*** Opening Supplied data ***

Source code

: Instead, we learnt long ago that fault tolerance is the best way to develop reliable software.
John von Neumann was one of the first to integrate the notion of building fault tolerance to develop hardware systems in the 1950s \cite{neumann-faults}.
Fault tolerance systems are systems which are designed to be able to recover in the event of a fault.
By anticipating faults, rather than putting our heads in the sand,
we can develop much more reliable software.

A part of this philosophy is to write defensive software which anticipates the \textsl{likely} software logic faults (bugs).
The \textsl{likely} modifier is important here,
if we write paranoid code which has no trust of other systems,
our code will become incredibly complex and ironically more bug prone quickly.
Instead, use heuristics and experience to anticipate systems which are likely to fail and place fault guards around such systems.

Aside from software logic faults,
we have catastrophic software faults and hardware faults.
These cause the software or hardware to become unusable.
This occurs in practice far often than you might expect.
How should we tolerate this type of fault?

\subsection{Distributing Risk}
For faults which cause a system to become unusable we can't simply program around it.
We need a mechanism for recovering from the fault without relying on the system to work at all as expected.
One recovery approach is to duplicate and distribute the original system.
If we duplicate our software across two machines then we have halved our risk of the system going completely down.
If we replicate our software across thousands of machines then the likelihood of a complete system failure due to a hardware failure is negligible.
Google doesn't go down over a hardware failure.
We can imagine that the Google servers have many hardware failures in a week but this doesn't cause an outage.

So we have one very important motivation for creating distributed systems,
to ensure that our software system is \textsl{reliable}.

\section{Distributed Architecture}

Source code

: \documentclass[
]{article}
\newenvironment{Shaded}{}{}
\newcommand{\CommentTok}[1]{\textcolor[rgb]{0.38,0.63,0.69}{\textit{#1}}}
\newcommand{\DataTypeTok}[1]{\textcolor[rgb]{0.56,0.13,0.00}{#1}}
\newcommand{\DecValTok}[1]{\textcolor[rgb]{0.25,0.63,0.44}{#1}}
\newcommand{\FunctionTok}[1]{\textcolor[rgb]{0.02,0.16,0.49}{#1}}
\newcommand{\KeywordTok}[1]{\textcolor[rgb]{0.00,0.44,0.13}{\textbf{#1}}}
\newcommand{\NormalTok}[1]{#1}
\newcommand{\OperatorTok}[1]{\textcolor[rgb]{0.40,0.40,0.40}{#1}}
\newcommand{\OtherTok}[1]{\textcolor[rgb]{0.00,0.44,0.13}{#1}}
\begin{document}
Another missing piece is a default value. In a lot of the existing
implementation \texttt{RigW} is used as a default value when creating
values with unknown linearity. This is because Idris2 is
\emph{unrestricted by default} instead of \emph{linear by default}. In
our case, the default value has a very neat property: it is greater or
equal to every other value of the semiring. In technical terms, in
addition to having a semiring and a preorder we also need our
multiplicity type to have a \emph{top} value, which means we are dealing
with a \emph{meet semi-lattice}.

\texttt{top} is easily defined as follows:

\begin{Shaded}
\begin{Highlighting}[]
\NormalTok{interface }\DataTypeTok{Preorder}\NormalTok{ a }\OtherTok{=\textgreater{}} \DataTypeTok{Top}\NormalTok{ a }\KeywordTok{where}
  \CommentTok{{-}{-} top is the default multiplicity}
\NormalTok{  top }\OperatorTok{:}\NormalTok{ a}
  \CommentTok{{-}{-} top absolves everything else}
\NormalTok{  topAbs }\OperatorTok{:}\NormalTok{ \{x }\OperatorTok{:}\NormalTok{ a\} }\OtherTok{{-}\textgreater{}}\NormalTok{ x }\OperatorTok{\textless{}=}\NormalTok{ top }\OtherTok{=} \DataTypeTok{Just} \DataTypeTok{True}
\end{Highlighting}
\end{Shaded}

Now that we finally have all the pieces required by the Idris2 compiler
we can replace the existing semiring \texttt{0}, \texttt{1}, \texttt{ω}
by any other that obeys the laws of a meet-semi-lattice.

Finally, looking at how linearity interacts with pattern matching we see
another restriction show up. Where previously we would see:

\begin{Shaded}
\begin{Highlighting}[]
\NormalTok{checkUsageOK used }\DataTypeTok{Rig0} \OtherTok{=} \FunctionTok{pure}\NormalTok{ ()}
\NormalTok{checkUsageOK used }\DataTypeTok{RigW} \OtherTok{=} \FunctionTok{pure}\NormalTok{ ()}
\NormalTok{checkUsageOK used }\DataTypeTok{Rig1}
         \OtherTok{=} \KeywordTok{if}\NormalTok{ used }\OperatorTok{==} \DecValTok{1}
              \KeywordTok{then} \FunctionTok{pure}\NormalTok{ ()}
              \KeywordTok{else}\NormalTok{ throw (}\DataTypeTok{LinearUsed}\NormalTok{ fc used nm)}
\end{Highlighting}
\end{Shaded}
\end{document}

*** Closing Supplied data ***

▶ **Activity**
The whole of the data above must be given again, unaltered and complete.

▶ **Solution for this task**
Source code

: Instead, we learnt long ago that fault tolerance is the best way to develop reliable software.
John von Neumann was one of the first to integrate the notion of building fault tolerance to develop hardware systems in the 1950s \cite{neumann-faults}.
Fault tolerance systems are systems which are designed to be able to recover in the event of a fault.
By anticipating faults, rather than putting our heads in the sand,
we can develop much more reliable software.

A part of this philosophy is to write defensive software which anticipates the \textsl{likely} software logic faults (bugs).
The \textsl{likely} modifier is important here,
if we write paranoid code which has no trust of other systems,
our code will become incredibly complex and ironically more bug prone quickly.
Instead, use heuristics and experience to anticipate systems which are likely to fail and place fault guards around such systems.

Aside from software logic faults,
we have catastrophic software faults and hardware faults.
These cause the software or hardware to become unusable.
This occurs in practice far often than you might expect.
How should we tolerate this type of fault?

\subsection{Distributing Risk}
For faults which cause a system to become unusable we can't simply program around it.
We need a mechanism for recovering from the fault without relying on the system to work at all as expected.
One recovery approach is to duplicate and distribute the original system.
If we duplicate our software across two machines then we have halved our risk of the system going completely down.
If we replicate our software across thousands of machines then the likelihood of a complete system failure due to a hardware failure is negligible.
Google doesn't go down over a hardware failure.
We can imagine that the Google servers have many hardware failures in a week but this doesn't cause an outage.

So we have one very important motivation for creating distributed systems,
to ensure that our software system is \textsl{reliable}.

\section{Distributed Architecture}

Source code

: \documentclass[
]{article}
\newenvironment{Shaded}{}{}
\newcommand{\CommentTok}[1]{\textcolor[rgb]{0.38,0.63,0.69}{\textit{#1}}}
\newcommand{\DataTypeTok}[1]{\textcolor[rgb]{0.56,0.13,0.00}{#1}}
\newcommand{\DecValTok}[1]{\textcolor[rgb]{0.25,0.63,0.44}{#1}}
\newcommand{\FunctionTok}[1]{\textcolor[rgb]{0.02,0.16,0.49}{#1}}
\newcommand{\KeywordTok}[1]{\textcolor[rgb]{0.00,0.44,0.13}{\textbf{#1}}}
\newcommand{\NormalTok}[1]{#1}
\newcommand{\OperatorTok}[1]{\textcolor[rgb]{0.40,0.40,0.40}{#1}}
\newcommand{\OtherTok}[1]{\textcolor[rgb]{0.00,0.44,0.13}{#1}}
\begin{document}
Another missing piece is a default value. In a lot of the existing
implementation \texttt{RigW} is used as a default value when creating
values with unknown linearity. This is because Idris2 is
\emph{unrestricted by default} instead of \emph{linear by default}. In
our case, the default value has a very neat property: it is greater or
equal to every other value of the semiring. In technical terms, in
addition to having a semiring and a preorder we also need our
multiplicity type to have a \emph{top} value, which means we are dealing
with a \emph{meet semi-lattice}.

\texttt{top} is easily defined as follows:

\begin{Shaded}
\begin{Highlighting}[]
\NormalTok{interface }\DataTypeTok{Preorder}\NormalTok{ a }\OtherTok{=\textgreater{}} \DataTypeTok{Top}\NormalTok{ a }\KeywordTok{where}
  \CommentTok{{-}{-} top is the default multiplicity}
\NormalTok{  top }\OperatorTok{:}\NormalTok{ a}
  \CommentTok{{-}{-} top absolves everything else}
\NormalTok{  topAbs }\OperatorTok{:}\NormalTok{ \{x }\OperatorTok{:}\NormalTok{ a\} }\OtherTok{{-}\textgreater{}}\NormalTok{ x }\OperatorTok{\textless{}=}\NormalTok{ top }\OtherTok{=} \DataTypeTok{Just} \DataTypeTok{True}
\end{Highlighting}
\end{Shaded}

Now that we finally have all the pieces required by the Idris2 compiler
we can replace the existing semiring \texttt{0}, \texttt{1}, \texttt{ω}
by any other that obeys the laws of a meet-semi-lattice.

Finally, looking at how linearity interacts with pattern matching we see
another restriction show up. Where previously we would see:

\begin{Shaded}
\begin{Highlighting}[]
\NormalTok{checkUsageOK used }\DataTypeTok{Rig0} \OtherTok{=} \FunctionTok{pure}\NormalTok{ ()}
\NormalTok{checkUsageOK used }\DataTypeTok{RigW} \OtherTok{=} \FunctionTok{pure}\NormalTok{ ()}
\NormalTok{checkUsageOK used }\DataTypeTok{Rig1}
         \OtherTok{=} \KeywordTok{if}\NormalTok{ used }\OperatorTok{==} \DecValTok{1}
              \KeywordTok{then} \FunctionTok{pure}\NormalTok{ ()}
              \KeywordTok{else}\NormalTok{ throw (}\DataTypeTok{LinearUsed}\NormalTok{ fc used nm)}
\end{Highlighting}
\end{Shaded}
\end{document}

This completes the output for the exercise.